I shoot a high volume and am always trying to turn things around as quickly as I can, so I’ve been on the digital train since the bad old days of terrible color, low resolution, and insanely high prices. Digital has come a long way and turned film into a niche market … but it’s a beautiful niche.
dSLRs have come a long way with dynamic range in particular — the D800 is startlingly good, in particular. But when you reach the very ends of it, you’ll always come down to the ones and zeroes that make for harsh roll-offs. So, when I was faced with the extreme contrast of this scene with Kelsie — direct Boise sun beating on the light sand with her face in reflected light and the background in shade — I turned to film, with the Mamiya 645 and the 80mm f/1.9. The sand is overexposed by more than two stops, but film retains the information.
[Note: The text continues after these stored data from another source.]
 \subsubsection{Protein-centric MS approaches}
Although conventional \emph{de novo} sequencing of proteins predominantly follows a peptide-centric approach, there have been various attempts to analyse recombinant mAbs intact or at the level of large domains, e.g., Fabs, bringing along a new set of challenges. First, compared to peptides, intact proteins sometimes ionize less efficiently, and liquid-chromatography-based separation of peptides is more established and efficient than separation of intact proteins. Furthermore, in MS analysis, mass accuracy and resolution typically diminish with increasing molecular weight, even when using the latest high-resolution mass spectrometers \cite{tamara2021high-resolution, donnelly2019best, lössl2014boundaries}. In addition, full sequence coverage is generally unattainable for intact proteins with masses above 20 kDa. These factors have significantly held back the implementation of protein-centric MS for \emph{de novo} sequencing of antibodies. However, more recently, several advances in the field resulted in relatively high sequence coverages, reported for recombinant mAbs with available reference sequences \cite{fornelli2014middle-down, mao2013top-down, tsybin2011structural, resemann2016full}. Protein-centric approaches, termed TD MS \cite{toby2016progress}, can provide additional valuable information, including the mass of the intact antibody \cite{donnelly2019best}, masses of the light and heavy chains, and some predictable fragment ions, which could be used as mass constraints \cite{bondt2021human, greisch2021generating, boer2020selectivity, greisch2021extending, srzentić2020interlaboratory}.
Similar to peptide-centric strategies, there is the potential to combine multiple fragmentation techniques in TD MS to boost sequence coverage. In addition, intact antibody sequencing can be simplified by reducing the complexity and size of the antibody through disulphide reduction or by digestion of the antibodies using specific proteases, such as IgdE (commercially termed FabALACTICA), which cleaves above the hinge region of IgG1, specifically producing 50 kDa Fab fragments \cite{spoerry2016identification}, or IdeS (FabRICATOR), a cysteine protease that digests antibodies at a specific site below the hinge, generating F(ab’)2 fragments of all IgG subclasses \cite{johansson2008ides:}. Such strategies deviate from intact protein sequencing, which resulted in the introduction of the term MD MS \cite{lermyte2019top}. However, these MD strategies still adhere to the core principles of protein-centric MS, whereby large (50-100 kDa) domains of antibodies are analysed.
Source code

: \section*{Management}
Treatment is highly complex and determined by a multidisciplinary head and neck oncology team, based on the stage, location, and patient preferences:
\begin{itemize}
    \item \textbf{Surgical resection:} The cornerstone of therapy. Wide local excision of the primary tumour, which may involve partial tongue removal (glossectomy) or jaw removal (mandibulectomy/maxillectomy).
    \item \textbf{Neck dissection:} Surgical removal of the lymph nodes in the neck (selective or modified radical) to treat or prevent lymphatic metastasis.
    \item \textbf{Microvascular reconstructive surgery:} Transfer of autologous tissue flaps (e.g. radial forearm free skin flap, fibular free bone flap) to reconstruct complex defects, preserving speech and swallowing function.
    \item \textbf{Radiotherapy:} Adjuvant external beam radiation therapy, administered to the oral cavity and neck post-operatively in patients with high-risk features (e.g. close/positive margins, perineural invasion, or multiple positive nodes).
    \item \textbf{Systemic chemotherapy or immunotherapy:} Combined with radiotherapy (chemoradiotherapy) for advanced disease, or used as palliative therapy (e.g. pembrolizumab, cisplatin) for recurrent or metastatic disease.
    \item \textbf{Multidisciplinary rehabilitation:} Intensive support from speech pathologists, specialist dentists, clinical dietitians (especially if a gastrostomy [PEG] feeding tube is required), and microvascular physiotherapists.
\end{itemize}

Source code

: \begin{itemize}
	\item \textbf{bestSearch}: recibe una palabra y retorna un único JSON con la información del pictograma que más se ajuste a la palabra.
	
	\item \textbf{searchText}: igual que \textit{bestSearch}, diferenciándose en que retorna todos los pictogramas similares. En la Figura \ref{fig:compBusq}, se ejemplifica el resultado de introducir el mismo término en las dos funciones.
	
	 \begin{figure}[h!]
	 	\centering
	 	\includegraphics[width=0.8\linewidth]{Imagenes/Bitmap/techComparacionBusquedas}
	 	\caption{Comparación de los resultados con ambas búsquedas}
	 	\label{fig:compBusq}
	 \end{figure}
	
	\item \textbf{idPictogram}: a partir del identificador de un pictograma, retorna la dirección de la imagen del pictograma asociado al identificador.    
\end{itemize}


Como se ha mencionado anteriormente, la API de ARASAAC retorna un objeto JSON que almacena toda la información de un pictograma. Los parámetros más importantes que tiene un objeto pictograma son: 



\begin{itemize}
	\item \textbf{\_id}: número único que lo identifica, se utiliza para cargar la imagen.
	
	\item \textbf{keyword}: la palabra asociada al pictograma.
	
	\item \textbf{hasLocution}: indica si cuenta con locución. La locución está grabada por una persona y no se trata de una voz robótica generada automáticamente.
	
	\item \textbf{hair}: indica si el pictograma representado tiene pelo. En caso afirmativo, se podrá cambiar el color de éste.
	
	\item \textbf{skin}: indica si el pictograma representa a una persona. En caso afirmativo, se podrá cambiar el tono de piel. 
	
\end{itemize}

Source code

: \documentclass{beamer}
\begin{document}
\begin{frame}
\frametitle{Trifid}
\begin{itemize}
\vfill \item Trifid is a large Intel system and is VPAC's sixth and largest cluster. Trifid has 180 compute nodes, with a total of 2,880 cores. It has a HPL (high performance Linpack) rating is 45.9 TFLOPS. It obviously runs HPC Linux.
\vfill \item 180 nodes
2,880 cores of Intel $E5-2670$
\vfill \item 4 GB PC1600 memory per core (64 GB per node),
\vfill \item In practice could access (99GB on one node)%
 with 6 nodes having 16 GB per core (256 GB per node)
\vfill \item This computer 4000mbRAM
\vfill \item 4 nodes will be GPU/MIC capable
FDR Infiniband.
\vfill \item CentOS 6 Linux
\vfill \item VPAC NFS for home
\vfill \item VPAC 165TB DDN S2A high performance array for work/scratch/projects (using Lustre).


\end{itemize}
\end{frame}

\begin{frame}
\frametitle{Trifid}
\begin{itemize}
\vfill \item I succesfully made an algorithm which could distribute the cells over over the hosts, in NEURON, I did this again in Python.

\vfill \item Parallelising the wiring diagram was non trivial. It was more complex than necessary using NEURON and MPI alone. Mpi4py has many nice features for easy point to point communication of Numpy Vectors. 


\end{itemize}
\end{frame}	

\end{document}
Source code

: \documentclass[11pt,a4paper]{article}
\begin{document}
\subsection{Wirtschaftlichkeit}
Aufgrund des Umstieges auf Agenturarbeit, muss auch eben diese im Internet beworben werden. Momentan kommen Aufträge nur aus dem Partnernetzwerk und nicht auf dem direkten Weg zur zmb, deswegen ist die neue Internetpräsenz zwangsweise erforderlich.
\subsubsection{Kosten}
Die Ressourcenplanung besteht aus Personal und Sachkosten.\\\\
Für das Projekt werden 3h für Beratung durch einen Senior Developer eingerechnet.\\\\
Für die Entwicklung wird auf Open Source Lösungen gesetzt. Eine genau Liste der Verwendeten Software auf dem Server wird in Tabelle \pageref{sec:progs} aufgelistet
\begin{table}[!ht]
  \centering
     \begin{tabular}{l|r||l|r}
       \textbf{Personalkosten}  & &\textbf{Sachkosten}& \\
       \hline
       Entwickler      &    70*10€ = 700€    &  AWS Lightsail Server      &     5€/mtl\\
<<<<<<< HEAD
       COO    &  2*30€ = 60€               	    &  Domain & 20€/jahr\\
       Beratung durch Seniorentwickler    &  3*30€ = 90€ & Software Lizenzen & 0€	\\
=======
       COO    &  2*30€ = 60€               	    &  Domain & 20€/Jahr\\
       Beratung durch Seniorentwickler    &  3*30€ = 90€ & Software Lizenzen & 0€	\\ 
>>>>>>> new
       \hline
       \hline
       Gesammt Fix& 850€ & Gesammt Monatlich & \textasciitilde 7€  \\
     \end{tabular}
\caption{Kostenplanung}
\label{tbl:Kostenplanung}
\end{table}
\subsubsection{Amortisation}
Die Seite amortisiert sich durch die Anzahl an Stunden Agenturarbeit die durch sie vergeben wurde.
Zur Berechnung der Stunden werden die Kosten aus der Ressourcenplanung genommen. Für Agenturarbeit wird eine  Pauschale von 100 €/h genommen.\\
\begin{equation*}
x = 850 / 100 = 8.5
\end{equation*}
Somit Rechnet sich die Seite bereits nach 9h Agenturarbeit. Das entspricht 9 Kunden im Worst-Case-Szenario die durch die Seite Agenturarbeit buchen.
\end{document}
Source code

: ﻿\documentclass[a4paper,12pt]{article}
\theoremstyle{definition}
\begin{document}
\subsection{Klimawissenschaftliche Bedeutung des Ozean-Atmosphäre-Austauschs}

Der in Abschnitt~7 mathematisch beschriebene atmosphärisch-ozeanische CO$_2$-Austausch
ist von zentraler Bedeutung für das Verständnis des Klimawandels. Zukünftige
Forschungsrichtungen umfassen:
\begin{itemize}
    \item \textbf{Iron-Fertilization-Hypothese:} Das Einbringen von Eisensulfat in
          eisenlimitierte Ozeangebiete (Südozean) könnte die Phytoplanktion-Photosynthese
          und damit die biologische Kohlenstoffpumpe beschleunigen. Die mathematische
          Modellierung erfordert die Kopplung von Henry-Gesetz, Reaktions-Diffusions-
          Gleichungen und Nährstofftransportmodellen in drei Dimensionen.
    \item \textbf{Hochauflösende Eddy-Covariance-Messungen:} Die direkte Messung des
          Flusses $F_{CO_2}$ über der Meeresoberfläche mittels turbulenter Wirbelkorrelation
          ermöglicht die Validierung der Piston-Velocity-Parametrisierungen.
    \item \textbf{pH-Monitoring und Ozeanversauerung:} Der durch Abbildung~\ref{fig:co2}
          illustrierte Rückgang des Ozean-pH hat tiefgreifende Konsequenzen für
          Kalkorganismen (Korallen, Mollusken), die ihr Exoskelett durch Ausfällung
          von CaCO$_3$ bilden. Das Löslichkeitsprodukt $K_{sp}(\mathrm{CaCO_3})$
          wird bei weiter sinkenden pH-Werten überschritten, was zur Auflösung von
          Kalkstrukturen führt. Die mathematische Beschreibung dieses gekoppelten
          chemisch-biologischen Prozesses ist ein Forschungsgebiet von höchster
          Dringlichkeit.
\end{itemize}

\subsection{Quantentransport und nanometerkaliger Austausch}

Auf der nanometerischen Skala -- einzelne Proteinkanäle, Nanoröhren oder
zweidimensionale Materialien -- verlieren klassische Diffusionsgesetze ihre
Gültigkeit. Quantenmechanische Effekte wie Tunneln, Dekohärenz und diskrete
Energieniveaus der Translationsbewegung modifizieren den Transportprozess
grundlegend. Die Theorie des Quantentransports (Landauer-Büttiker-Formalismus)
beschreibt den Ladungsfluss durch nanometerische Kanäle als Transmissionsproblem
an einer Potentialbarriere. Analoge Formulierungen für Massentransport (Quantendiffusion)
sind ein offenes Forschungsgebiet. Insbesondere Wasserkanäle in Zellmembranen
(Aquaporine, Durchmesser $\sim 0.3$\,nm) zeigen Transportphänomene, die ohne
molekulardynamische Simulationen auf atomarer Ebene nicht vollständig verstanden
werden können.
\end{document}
This is as good as I could get the scene with the D3s:
Not horrible, but the highlights are still garish. The D3s (and the D800 even more) keeps a remarkable amount of dynamic range in the shadows, so if I’d really wanted to get the absolute best out of it, I would have exposed for the highlights, underexposing her face by as much as three stops, and then dodging it back in post (*very* different than the optimal way to shoot the scene in film). But in a scene like this, that would take a lot of work to make it look right, while film nailed it in one shot.
Film is on a bit of a downward spiral — getting more and more expensive as less and less people use it, which causes even less people to use it, which makes it more expensive — but I do hope the niche stays more active than, say daguerreotype enthusiasts.